* _Records_:

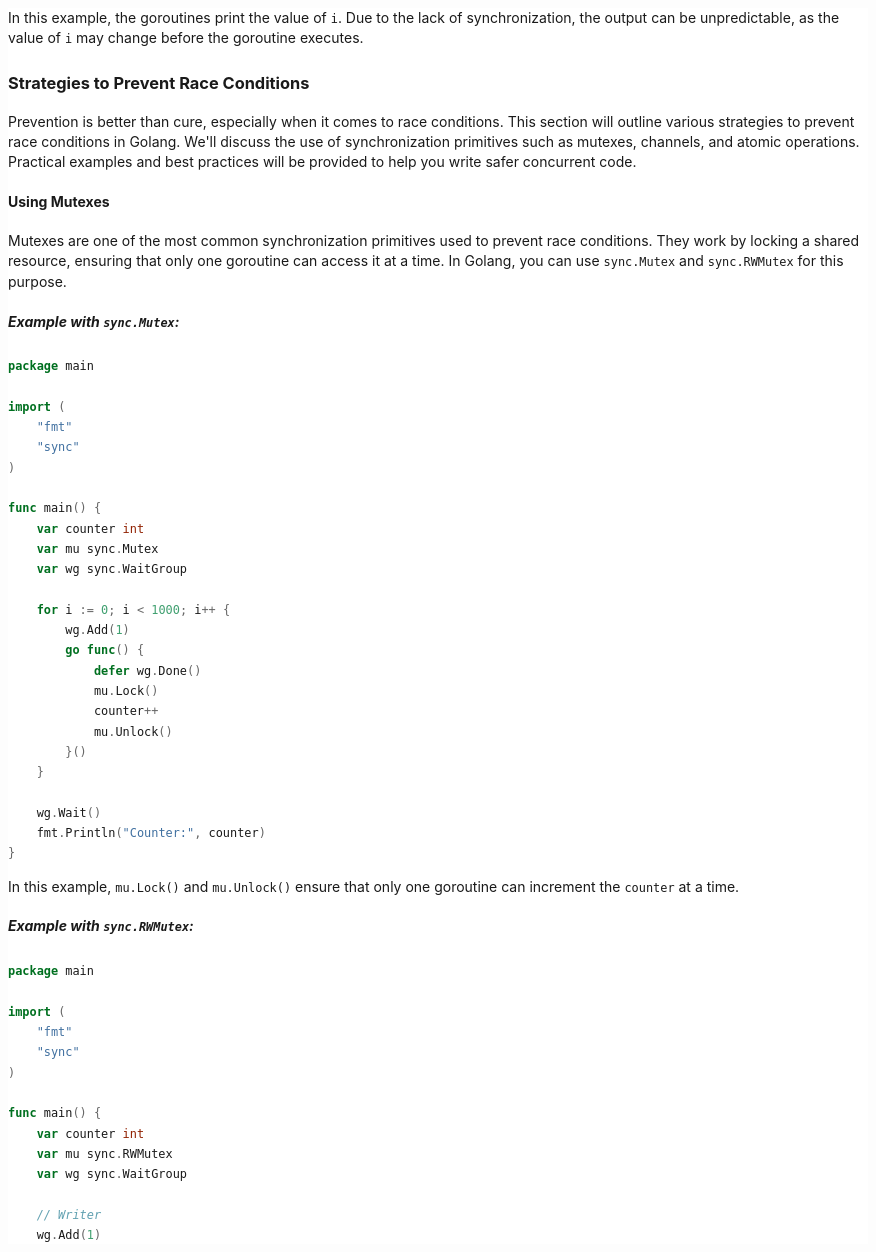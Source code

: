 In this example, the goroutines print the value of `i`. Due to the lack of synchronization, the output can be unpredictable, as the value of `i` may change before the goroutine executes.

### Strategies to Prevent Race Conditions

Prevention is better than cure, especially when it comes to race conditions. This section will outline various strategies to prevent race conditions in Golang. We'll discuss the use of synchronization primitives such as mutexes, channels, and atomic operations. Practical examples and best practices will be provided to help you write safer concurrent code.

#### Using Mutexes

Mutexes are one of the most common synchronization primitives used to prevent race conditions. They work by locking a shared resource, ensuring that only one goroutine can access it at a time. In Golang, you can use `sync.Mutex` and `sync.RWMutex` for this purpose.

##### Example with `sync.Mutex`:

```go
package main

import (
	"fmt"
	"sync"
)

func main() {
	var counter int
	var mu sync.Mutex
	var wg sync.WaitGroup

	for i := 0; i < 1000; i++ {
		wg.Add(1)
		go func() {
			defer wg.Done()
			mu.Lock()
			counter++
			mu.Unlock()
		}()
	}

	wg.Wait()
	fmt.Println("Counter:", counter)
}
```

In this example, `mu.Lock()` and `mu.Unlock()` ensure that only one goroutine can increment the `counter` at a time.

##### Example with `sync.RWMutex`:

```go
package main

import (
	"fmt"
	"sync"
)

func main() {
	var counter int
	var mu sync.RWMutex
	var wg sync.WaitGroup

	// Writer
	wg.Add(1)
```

* _Instructions to follow_: Scan the entries above and return each line that holds "synchronization".

* _Exercise output_:
: In this example, the goroutines print the value of `i`. Due to the lack of synchronization, the output can be unpredictable, as the value of `i` may change before the goroutine executes.
Prevention is better than cure, especially when it comes to race conditions. This section will outline various strategies to prevent race conditions in Golang. We'll discuss the use of synchronization primitives such as mutexes, channels, and atomic operations. Practical examples and best practices will be provided to help you write safer concurrent code.
Mutexes are one of the most common synchronization primitives used to prevent race conditions. They work by locking a shared resource, ensuring that only one goroutine can access it at a time. In Golang, you can use `sync.Mutex` and `sync.RWMutex` for this purpose.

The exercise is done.